══ EXERCISE DATA ══

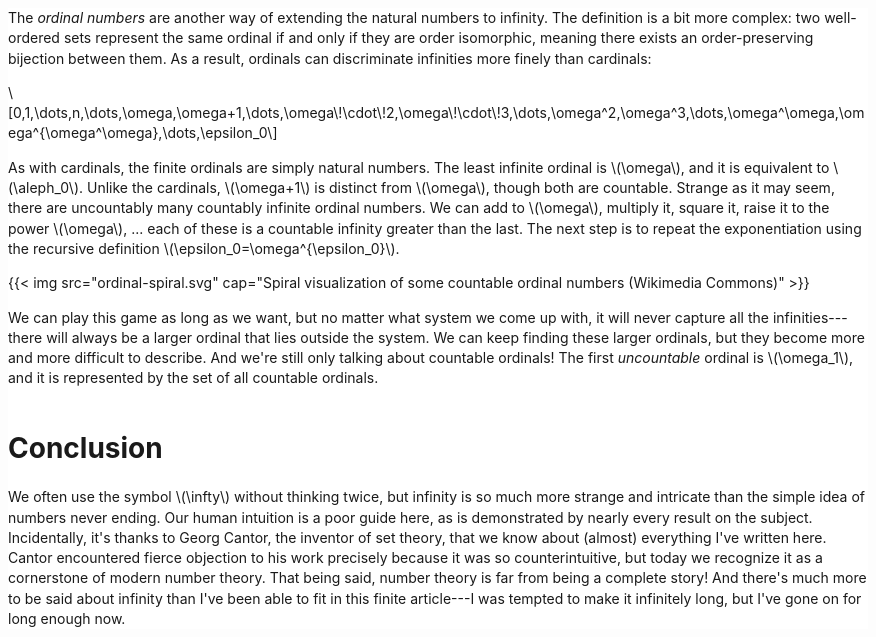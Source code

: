 The _ordinal numbers_ are another way of extending the natural numbers to infinity. The definition is a bit more complex: two well-ordered sets represent the same ordinal if and only if they are order isomorphic, meaning there exists an order-preserving bijection between them. As a result, ordinals can discriminate infinities more finely than cardinals:

\\[0,1,\dots,n,\dots,\omega,\omega+1,\dots,\omega\\!\cdot\\!2,\omega\\!\cdot\\!3,\dots,\omega^2,\omega^3,\dots,\omega^\omega,\omega^{\omega^\omega},\dots,\epsilon\_0\\]

As with cardinals, the finite ordinals are simply natural numbers. The least infinite ordinal is \\(\omega\\), and it is equivalent to \\(\aleph\_0\\). Unlike the cardinals, \\(\omega+1\\) is distinct from \\(\omega\\), though both are countable. Strange as it may seem, there are uncountably many countably infinite ordinal numbers. We can add to \\(\omega\\), multiply it, square it, raise it to the power \\(\omega\\), ... each of these is a countable infinity greater than the last. The next step is to repeat the exponentiation using the recursive definition \\(\epsilon\_0=\omega^{\epsilon\_0}\\).

{{< img src="ordinal-spiral.svg" cap="Spiral visualization of some countable ordinal numbers (Wikimedia Commons)" >}}

We can play this game as long as we want, but no matter what system we come up with, it will never capture all the infinities---there will always be a larger ordinal that lies outside the system. We can keep finding these larger ordinals, but they become more and more difficult to describe. And we're still only talking about countable ordinals! The first _uncountable_ ordinal is \\(\omega\_1\\), and it is represented by the set of all countable ordinals.

# Conclusion

We often use the symbol \\(\infty\\) without thinking twice, but infinity is so much more strange and intricate than the simple idea of numbers never ending. Our human intuition is a poor guide here, as is demonstrated by nearly every result on the subject. Incidentally, it's thanks to Georg Cantor, the inventor of set theory, that we know about (almost) everything I've written here. Cantor encountered fierce objection to his work precisely because it was so counterintuitive, but today we recognize it as a cornerstone of modern number theory. That being said, number theory is far from being a complete story! And there's much more to be said about infinity than I've been able to fit in this finite article---I was tempted to make it infinitely long, but I've gone on for long enough now.

[^1]: Injections and surjections are special classes of functions. An injective function (_one-to-one_ function) preserves distinctness: no two inputs are mapped to the same output. A surjective function (_onto_ function) is required to map to every output value in its codomain at least once.

[^2]: We have to watch out for values with infinite repeating nines. Although 0.999… and 1.0 look different, they in fact represent the same real number. We get around this by picking one representation and using it consistently in the list.

[^3]: ZFC is short for "Zermelo--Fraenkel set theory with the axiom of choice."

[^4]: Once again, there are some complications with repeating decimals. There are other, more complicated ways of constructing the desired bijection.

[^5]: The power set of a set \\(S\\), denoted by \\(\mathcal{P}(S)\\), is the set of all subsets of \\(S\\), including the null set and \\(S\\) itself.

═══

### BRIEF:
The lines to be transcribed are those from the first line of the data above through the line holding "# Conclusion", inclusive; copy them exactly and only, leaving out the pictures.

### TASK ANSWER:
Source code

: The _ordinal numbers_ are another way of extending the natural numbers to infinity. The definition is a bit more complex: two well-ordered sets represent the same ordinal if and only if they are order isomorphic, meaning there exists an order-preserving bijection between them. As a result, ordinals can discriminate infinities more finely than cardinals:

\\[0,1,\dots,n,\dots,\omega,\omega+1,\dots,\omega\\!\cdot\\!2,\omega\\!\cdot\\!3,\dots,\omega^2,\omega^3,\dots,\omega^\omega,\omega^{\omega^\omega},\dots,\epsilon\_0\\]

As with cardinals, the finite ordinals are simply natural numbers. The least infinite ordinal is \\(\omega\\), and it is equivalent to \\(\aleph\_0\\). Unlike the cardinals, \\(\omega+1\\) is distinct from \\(\omega\\), though both are countable. Strange as it may seem, there are uncountably many countably infinite ordinal numbers. We can add to \\(\omega\\), multiply it, square it, raise it to the power \\(\omega\\), ... each of these is a countable infinity greater than the last. The next step is to repeat the exponentiation using the recursive definition \\(\epsilon\_0=\omega^{\epsilon\_0}\\).

{{< img src="ordinal-spiral.svg" cap="Spiral visualization of some countable ordinal numbers (Wikimedia Commons)" >}}

We can play this game as long as we want, but no matter what system we come up with, it will never capture all the infinities---there will always be a larger ordinal that lies outside the system. We can keep finding these larger ordinals, but they become more and more difficult to describe. And we're still only talking about countable ordinals! The first _uncountable_ ordinal is \\(\omega\_1\\), and it is represented by the set of all countable ordinals.

# Conclusion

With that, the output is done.